Chapter 5: Protection
87
In training your staff, you should note that restoring to another online server while the
first is online is a very difficult procedure to the majority of disaster recovery procedures,
because you have to recover to a different forest under those circumstances. The best way
to simulate the type of restore you may have to perform in an emergency is using a test
network that is completely separate from the main network. This allows you to simulate
anything from failures of stores, to total hardware failures of servers and learn what to do
under those circumstances.
However, this does not mean you should not perform alternate server restores. These
restores tell us other information, such as the fact that the backup software/tapes/storage
procedures are working properly, and that a particular live database can be backed up and
restored with no hitches. After all, there is no point in having highly trained staff to do a
restore if the restores themselves will fail because of faulty tapes. You should ensure that
every one of your databases has been restored to an alternate server at least once every six
months.
The Operations Manager should be responsible for ensuring that the organization is fully
prepared for disaster recovery. This involves regular restores being performed for each
Exchange server and each backup device, by the staff who would be involved in restores
when they are actively required.
Summary
In an ideal world, Exchange would never suffer problems. However, we live in a world of
very diverse hardware and software, viruses and hackers, so it is inevitable that sometimes
you are going to run into difficulties with your Exchange configuration.

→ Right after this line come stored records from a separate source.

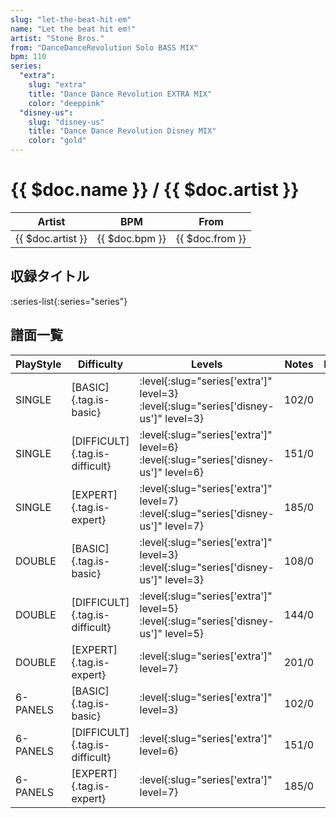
 ```yaml
---
slug: "let-the-beat-hit-em"
name: "Let the beat hit em!"
artist: "Stone Bros."
from: "DanceDanceRevolution Solo BASS MIX"
bpm: 110
series:
  "extra":
    slug: "extra"
    title: "Dance Dance Revolution EXTRA MIX"
    color: "deeppink"
  "disney-us":
    slug: "disney-us"
    title: "Dance Dance Revolution Disney MIX"
    color: "gold"
---
```


# {{ $doc.name }} / {{ $doc.artist }}

|Artist|BPM|From|
|------|---|----|
|{{ $doc.artist }}|{{ $doc.bpm }}|{{ $doc.from }}|

## 収録タイトル

:series-list{:series="series"}

## 譜面一覧

|PlayStyle|Difficulty|Levels|Notes|Movie|
|---------|----------|------|-----|-----|
|SINGLE|[BASIC]{.tag.is-basic}|:level{:slug="series['extra']" level=3} :level{:slug="series['disney-us']" level=3}|102/0||
|SINGLE|[DIFFICULT]{.tag.is-difficult}|:level{:slug="series['extra']" level=6} :level{:slug="series['disney-us']" level=6}|151/0||
|SINGLE|[EXPERT]{.tag.is-expert}|:level{:slug="series['extra']" level=7} :level{:slug="series['disney-us']" level=7}|185/0||
|DOUBLE|[BASIC]{.tag.is-basic}|:level{:slug="series['extra']" level=3} :level{:slug="series['disney-us']" level=3}|108/0||
|DOUBLE|[DIFFICULT]{.tag.is-difficult}|:level{:slug="series['extra']" level=5} :level{:slug="series['disney-us']" level=5}|144/0||
|DOUBLE|[EXPERT]{.tag.is-expert}|:level{:slug="series['extra']" level=7}|201/0||
|6-PANELS|[BASIC]{.tag.is-basic}|:level{:slug="series['extra']" level=3}|102/0||
|6-PANELS|[DIFFICULT]{.tag.is-difficult}|:level{:slug="series['extra']" level=6}|151/0||
|6-PANELS|[EXPERT]{.tag.is-expert}|:level{:slug="series['extra']" level=7}|185/0||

As you have seen here, to help you meet your SLAs it is vital to minimize the recovery time
in the event of a failure. However, in some cases it is very important that you shut down
services to protect the system, even though this will affect the availability measurement
defined in your SLA.
To protect operations against the unforeseen it is important to factor in unusual circum-
stances in your service level agreements. For example you may have established that you
have such resilient hardware and such efficient restore technology that you are able to
achieve 99.998 percent uptime in your organization (around 10 minutes downtime across
your organization per year). However, if a new virus hits your company because the anti-
virus vendor hasn’t informed you about it, then you may end up having to shut down
Exchange services just to prevent more damage. You can deal with this eventuality in two
ways. Either you can take a risk assessment on the effect of such unforeseen circumstances
and reduce the SLA accordingly, or you can simply modify the SLA so it states that if the
corporation is victim to an unforeseen hacker attack or virus attack and you are able to
show that you used your best efforts to combat the problem, then this downtime will not
count against the service level agreement.